[Data entries]
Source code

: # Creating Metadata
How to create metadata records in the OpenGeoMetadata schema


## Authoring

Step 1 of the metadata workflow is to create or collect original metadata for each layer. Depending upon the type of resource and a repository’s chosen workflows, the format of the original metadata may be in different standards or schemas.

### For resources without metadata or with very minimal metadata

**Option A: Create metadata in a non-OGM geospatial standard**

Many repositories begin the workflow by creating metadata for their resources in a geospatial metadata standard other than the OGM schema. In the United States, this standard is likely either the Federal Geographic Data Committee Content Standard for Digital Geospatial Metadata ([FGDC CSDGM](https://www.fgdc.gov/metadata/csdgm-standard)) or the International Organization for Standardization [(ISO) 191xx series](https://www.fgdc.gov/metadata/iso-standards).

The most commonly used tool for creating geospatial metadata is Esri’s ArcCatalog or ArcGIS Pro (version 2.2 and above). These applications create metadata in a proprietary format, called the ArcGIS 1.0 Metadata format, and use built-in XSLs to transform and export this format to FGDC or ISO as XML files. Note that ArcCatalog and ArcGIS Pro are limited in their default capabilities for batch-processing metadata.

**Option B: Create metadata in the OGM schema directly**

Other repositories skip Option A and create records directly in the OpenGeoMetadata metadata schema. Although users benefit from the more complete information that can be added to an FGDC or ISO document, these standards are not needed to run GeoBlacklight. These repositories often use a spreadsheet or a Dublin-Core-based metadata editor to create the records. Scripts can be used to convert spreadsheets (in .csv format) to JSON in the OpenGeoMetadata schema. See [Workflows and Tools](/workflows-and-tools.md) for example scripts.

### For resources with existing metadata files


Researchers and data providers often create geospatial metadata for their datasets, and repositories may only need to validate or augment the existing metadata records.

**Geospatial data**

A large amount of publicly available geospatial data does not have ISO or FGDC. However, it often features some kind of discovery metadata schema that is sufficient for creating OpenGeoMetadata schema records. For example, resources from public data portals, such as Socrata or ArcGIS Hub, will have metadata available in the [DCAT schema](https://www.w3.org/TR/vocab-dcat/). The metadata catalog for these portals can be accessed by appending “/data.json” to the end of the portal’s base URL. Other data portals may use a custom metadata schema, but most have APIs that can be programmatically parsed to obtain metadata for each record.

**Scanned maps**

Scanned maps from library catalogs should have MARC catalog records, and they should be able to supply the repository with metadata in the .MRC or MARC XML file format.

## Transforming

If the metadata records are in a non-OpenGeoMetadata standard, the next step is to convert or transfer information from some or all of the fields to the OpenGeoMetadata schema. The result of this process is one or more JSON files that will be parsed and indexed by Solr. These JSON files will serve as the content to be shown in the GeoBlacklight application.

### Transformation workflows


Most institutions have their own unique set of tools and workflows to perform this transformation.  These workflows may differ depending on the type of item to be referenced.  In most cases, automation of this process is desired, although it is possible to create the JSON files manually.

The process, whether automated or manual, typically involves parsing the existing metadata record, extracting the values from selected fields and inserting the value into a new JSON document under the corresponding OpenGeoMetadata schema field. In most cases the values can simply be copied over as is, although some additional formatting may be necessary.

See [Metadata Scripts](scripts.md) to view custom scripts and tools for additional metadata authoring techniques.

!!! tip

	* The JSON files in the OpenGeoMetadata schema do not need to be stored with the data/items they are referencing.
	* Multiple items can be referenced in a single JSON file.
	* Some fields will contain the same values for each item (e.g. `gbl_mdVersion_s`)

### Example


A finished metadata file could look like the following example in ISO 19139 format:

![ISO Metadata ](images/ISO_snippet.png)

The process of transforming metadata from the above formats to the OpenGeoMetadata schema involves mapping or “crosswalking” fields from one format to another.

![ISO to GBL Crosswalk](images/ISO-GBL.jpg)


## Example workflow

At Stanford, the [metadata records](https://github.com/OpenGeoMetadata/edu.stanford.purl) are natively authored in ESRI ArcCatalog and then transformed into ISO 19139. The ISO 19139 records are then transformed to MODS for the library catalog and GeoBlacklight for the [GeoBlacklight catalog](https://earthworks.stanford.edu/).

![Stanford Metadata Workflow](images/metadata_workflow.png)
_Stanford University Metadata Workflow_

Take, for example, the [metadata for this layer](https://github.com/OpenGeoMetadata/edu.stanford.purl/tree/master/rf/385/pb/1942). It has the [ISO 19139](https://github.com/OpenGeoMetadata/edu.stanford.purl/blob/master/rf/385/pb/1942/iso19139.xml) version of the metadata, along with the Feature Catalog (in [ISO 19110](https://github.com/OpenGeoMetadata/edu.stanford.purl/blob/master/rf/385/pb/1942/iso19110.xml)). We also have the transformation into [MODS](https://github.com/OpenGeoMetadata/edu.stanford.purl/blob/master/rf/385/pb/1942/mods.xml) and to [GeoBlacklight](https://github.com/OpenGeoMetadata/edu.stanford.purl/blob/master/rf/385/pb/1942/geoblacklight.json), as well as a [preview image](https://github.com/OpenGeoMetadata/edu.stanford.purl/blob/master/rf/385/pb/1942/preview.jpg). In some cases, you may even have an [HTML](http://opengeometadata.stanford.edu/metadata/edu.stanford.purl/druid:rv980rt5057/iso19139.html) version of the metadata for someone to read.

DESCRIPTION OF THE TASK: Only those lines of the entries above that run from the line containing "they are referencing." to the line containing "The process of", both included, should be transcribed exactly.

TASK RESULT:
	* The JSON files in the OpenGeoMetadata schema do not need to be stored with the data/items they are referencing.
	* Multiple items can be referenced in a single JSON file.
	* Some fields will contain the same values for each item (e.g. `gbl_mdVersion_s`)

### Example


A finished metadata file could look like the following example in ISO 19139 format:

![ISO Metadata ](images/ISO_snippet.png)

The process of transforming metadata from the above formats to the OpenGeoMetadata schema involves mapping or “crosswalking” fields from one format to another.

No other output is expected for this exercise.